Task to carry out:
Look through the entries below. Say how many lines include "mozilla", with nothing added.

Information:
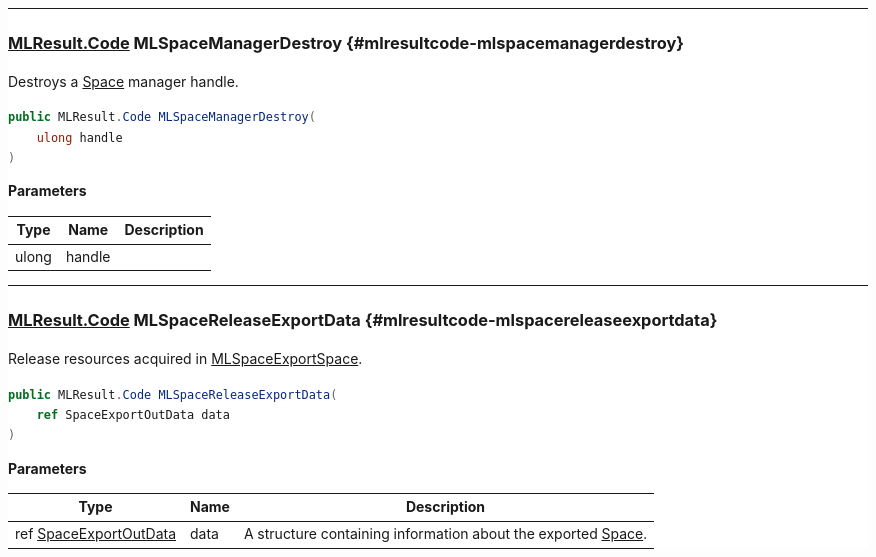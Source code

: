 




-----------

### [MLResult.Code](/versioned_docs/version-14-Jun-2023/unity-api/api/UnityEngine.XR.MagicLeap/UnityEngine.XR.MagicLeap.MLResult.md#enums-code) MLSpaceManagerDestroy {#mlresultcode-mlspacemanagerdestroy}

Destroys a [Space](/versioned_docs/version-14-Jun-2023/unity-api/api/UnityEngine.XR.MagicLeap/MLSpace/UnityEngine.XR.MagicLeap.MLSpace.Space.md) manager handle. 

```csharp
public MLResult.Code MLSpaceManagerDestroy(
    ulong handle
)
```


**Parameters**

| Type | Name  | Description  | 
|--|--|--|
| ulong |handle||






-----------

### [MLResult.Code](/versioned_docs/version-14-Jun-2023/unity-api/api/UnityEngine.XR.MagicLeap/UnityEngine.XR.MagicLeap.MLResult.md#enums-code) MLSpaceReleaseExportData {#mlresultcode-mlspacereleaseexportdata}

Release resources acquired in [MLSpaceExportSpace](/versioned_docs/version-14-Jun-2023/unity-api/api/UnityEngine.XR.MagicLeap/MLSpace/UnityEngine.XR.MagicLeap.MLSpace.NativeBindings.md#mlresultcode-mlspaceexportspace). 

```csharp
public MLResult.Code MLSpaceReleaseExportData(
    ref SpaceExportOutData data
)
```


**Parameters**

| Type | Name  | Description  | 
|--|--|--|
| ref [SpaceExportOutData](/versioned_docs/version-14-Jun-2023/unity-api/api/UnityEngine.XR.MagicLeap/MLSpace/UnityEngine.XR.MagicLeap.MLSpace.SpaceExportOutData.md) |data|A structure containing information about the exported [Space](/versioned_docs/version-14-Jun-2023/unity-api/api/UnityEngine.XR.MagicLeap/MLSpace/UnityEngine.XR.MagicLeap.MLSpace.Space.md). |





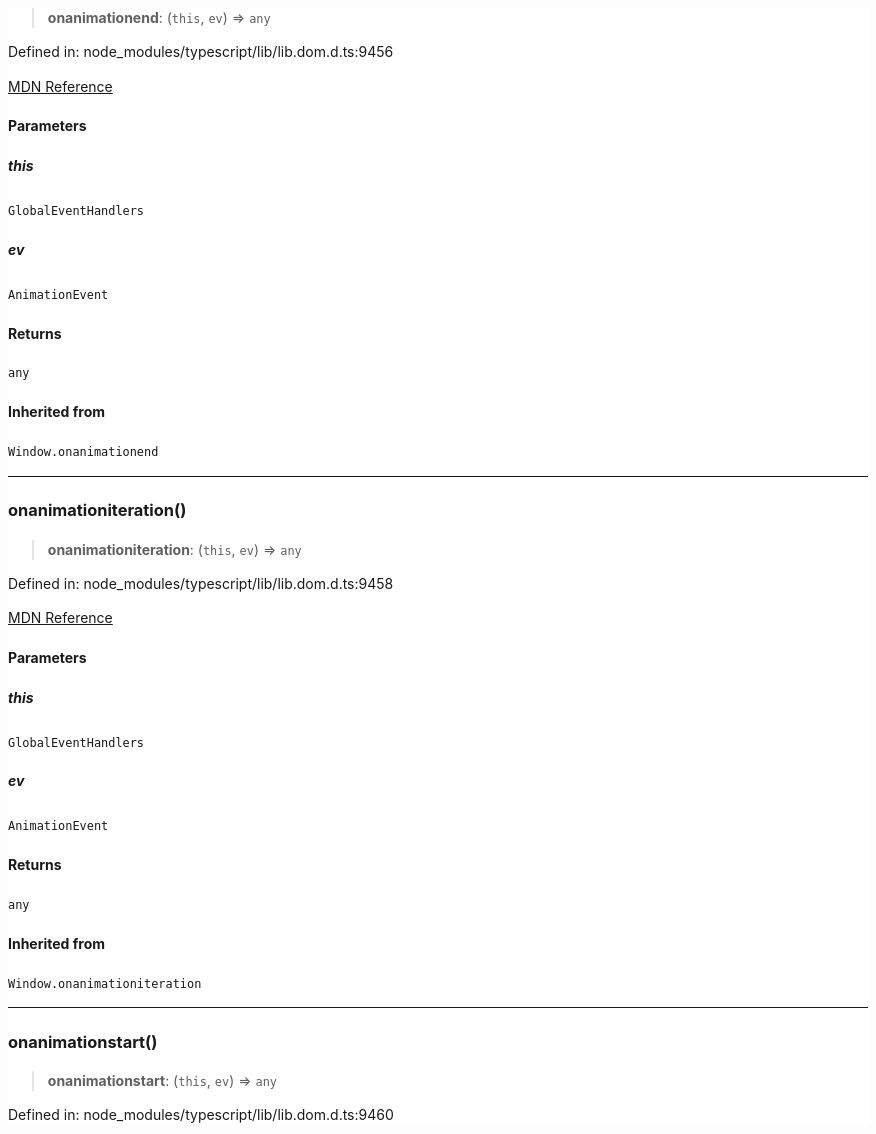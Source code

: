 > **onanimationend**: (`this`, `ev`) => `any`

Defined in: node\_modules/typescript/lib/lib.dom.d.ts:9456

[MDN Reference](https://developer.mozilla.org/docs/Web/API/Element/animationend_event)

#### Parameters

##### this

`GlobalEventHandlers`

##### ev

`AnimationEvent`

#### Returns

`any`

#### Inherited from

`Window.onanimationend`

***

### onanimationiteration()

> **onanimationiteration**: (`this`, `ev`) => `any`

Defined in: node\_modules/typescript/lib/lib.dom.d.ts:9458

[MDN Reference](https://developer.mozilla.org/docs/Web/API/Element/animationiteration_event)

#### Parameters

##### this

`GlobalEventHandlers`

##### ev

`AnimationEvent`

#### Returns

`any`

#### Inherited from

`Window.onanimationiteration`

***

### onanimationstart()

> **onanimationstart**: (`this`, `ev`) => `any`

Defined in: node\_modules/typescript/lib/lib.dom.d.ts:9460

Answer to the problem:
2